10 Oct 2019
Market analyst Digi-Capital to make global trends predictions at European AWE "XR" conference in Germany, next week.
Europe will account for a quarter of the global augmented, virtual and mixed reality marketplace (collectively “XR”) by 2023, 40% more than North America. So says a new market analysis by Digi-Capital, a Silicon Valley-based XR adviser. Its 2019 Augmented/Virtual Reality Report, which will be presented at next week’s AWE EU conference, in Munich, Germany, also reveals that Germany, UK, France, Italy and Russia will lead the way for XR in Europe.
Tim Merel, Managing Director of Digi-Capital, commented, “While Asia could dominate XR over the next five years, Europe might drive significantly more of the rest of the global augmented reality market and virtual reality market than North America in the same timeframe.
He added, “Despite the early stage XR market having a way to go before it truly scales, in the long run companies from Silicon Valley to Shanghai could find significant users and revenue in the spatial computing markets of Europe.’
The report will claim that the largest single country markets for XR outside Europe “could be China, USA, Japan, South Korea and India by 2023, with Russia, Germany, UK, France and Italy leading the charge for Europe.” Digi-Capital added that while those five countries could drive around three quarters of European spatial computing revenue, the long tail of other European countries could each contribute a significant amount to growth in the region.
Continental shiftsGrouping all countries by region, the analyst argues that Asia could have 51% of the global XR market by 2023. In spite of Silicon Valley being the source of many innovations across spatial computing, long term European revenue could account for 25% of the global XR market with 17% coming from North America.

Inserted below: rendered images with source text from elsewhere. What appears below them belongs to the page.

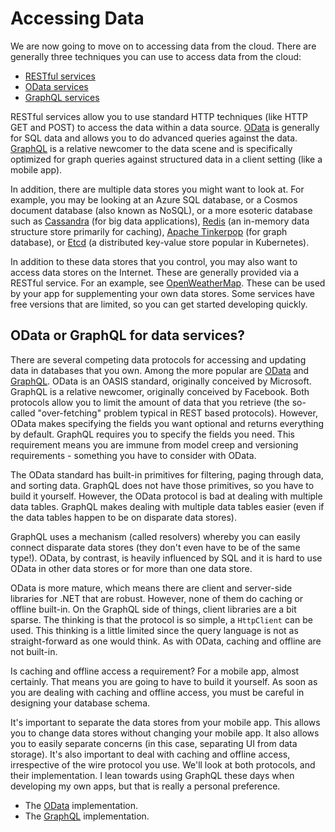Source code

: # Accessing Data

We are now going to move on to accessing data from the cloud.  There are generally three techniques you can use to access data from the cloud:

* [RESTful services](rest.md)
* [OData services](odata.md)
* [GraphQL services](graphql.md)

RESTful services allow you to use standard HTTP techniques (like HTTP GET and POST) to access the data within a data source.  [OData](https://www.odata.org/) is generally for SQL data and allows you to do advanced queries against the data.  [GraphQL](https://graphql.org/) is a relative newcomer to the data scene and is specifically optimized for graph queries against structured data in a client setting (like a mobile app).  

In addition, there are multiple data stores you might want to look at.  For example, you may be looking at an Azure SQL database, or a Cosmos document database (also known as NoSQL), or a more esoteric database such as [Cassandra](https://cassandra.apache.org/) (for big data applications), [Redis](https://redis.io/) (an in-memory data structure store primarily for caching), [Apache Tinkerpop](https://tinkerpop.apache.org/) (for graph database), or [Etcd](https://github.com/etcd-io/etcd) (a distributed key-value store popular in Kubernetes).

In addition to these data stores that you control, you may also want to access data stores on the Internet.  These are generally provided via a RESTful service.  For an example, see [OpenWeatherMap](https://openweathermap.org/api).  These can be used by your app for supplementing your own data stores.  Some services have free versions that are limited, so you can get started developing quickly.

## OData or GraphQL for data services?

There are several competing data protocols for accessing and updating data in databases that you own.  Among the more popular are [OData](https://www.odata.org/) and [GraphQL](https://graphql.org/).  OData is an OASIS standard, originally conceived by Microsoft.  GraphQL is a relative newcomer, originally conceived by Facebook.  Both protocols allow you to limit the amount of data that you retrieve (the so-called "over-fetching" problem typical in REST based protocols).  However, OData makes specifying the fields you want optional and returns everything by default.  GraphQL requires you to specify the fields you need. This requirement means you are immune from model creep and versioning requirements - something you have to consider with OData.

The OData standard has built-in primitives for filtering, paging through data, and sorting data.  GraphQL does not have those primitives, so you have to build it yourself.  However, the OData protocol is bad at dealing with multiple data tables.  GraphQL makes dealing with multiple data tables easier (even if the data tables happen to be on disparate data stores).

GraphQL uses a mechanism (called resolvers) whereby you can easily connect disparate data stores (they don't even have to be of the same type!).  OData, by contrast, is heavily influenced by SQL and it is hard to use OData in other data stores or for more than one data store.

OData is more mature, which means there are client and server-side libraries for .NET that are robust.  However, none of them do caching or offline built-in.  On the GraphQL side of things, client libraries are a bit sparse.  The thinking is that the protocol is so simple, a `HttpClient` can be used.  This thinking is a little limited since the query language is not as straight-forward as one would think.  As with OData, caching and offline are not built-in.

Is caching and offline access a requirement?  For a mobile app, almost certainly.  That means you are going to have to build it yourself.  As soon as you are dealing with caching and offline access, you must be careful in designing your database schema.

It's important to separate the data stores from your mobile app.  This allows you to change data stores without changing your mobile app.  It also allows you to easily separate concerns (in this case, separating UI from data storage).  It's also important to deal with caching and offline access, irrespective of the wire protocol you use.  We'll look at both protocols, and their implementation.  I lean towards using GraphQL these days when developing my own apps, but that is really a personal preference.

* The [OData](odata.md) implementation.
* The [GraphQL](graphql.md) implementation.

So, while the USA is the second largest single country market after China, North America as a whole might become the third largest region in the world for AR/VR after Europe.

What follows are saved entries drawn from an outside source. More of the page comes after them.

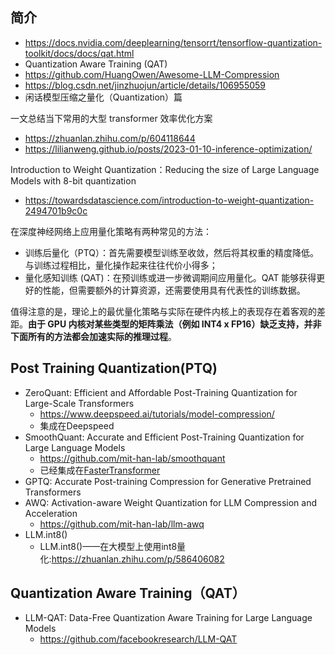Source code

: 
## 简介

- https://docs.nvidia.com/deeplearning/tensorrt/tensorflow-quantization-toolkit/docs/docs/qat.html
- Quantization Aware Training (QAT)
- https://github.com/HuangOwen/Awesome-LLM-Compression
- https://blog.csdn.net/jinzhuojun/article/details/106955059
- 闲话模型压缩之量化（Quantization）篇


一文总结当下常用的大型 transformer 效率优化方案
- https://zhuanlan.zhihu.com/p/604118644
- https://lilianweng.github.io/posts/2023-01-10-inference-optimization/


Introduction to Weight Quantization：Reducing the size of Large Language Models with 8-bit quantization
- https://towardsdatascience.com/introduction-to-weight-quantization-2494701b9c0c


在深度神经网络上应用量化策略有两种常见的方法：

- 训练后量化（PTQ）：首先需要模型训练至收敛，然后将其权重的精度降低。与训练过程相比，量化操作起来往往代价小得多；
- 量化感知训练 (QAT)：在预训练或进一步微调期间应用量化。QAT 能够获得更好的性能，但需要额外的计算资源，还需要使用具有代表性的训练数据。


值得注意的是，理论上的最优量化策略与实际在硬件内核上的表现存在着客观的差距。**由于 GPU 内核对某些类型的矩阵乘法（例如 INT4 x FP16）缺乏支持，并非下面所有的方法都会加速实际的推理过程**。





## Post Training Quantization(PTQ)

- ZeroQuant: Efficient and Affordable Post-Training Quantization for Large-Scale Transformers
  - https://www.deepspeed.ai/tutorials/model-compression/
  - 集成在Deepspeed
- SmoothQuant: Accurate and Efficient Post-Training Quantization for Large Language Models
  - https://github.com/mit-han-lab/smoothquant
  - 已经集成在[FasterTransformer](https://github.com/NVIDIA/FasterTransformer)
- GPTQ: Accurate Post-training Compression for Generative Pretrained Transformers
- AWQ: Activation-aware Weight Quantization for LLM Compression and Acceleration
  - https://github.com/mit-han-lab/llm-awq
- LLM.int8()
  - LLM.int8()——在大模型上使用int8量化:https://zhuanlan.zhihu.com/p/586406082


## Quantization Aware Training（QAT）

- LLM-QAT: Data-Free Quantization Aware Training for Large Language Models
  - https://github.com/facebookresearch/LLM-QAT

Merel added, “In terms of installed base, AR’s geographic distribution is broadly similar to smartphone distribution, and VR’s distribution is roughly similar to the games market. So, it is not surprising that the key XR economic drivers of hardware sales, eCommerce sales, ad spend, enterprise software/services, in-app purchases, premium app sales, location based entertainment and video could end up along similar regional lines to those markets in the long run. Number of users and unit economics tend to dominate how money flows globally.
“In that context the long term potential of XR in Europe is helped by both its large consumer population and a long history of industrial innovation, particularly in the German-speaking region of Europe.”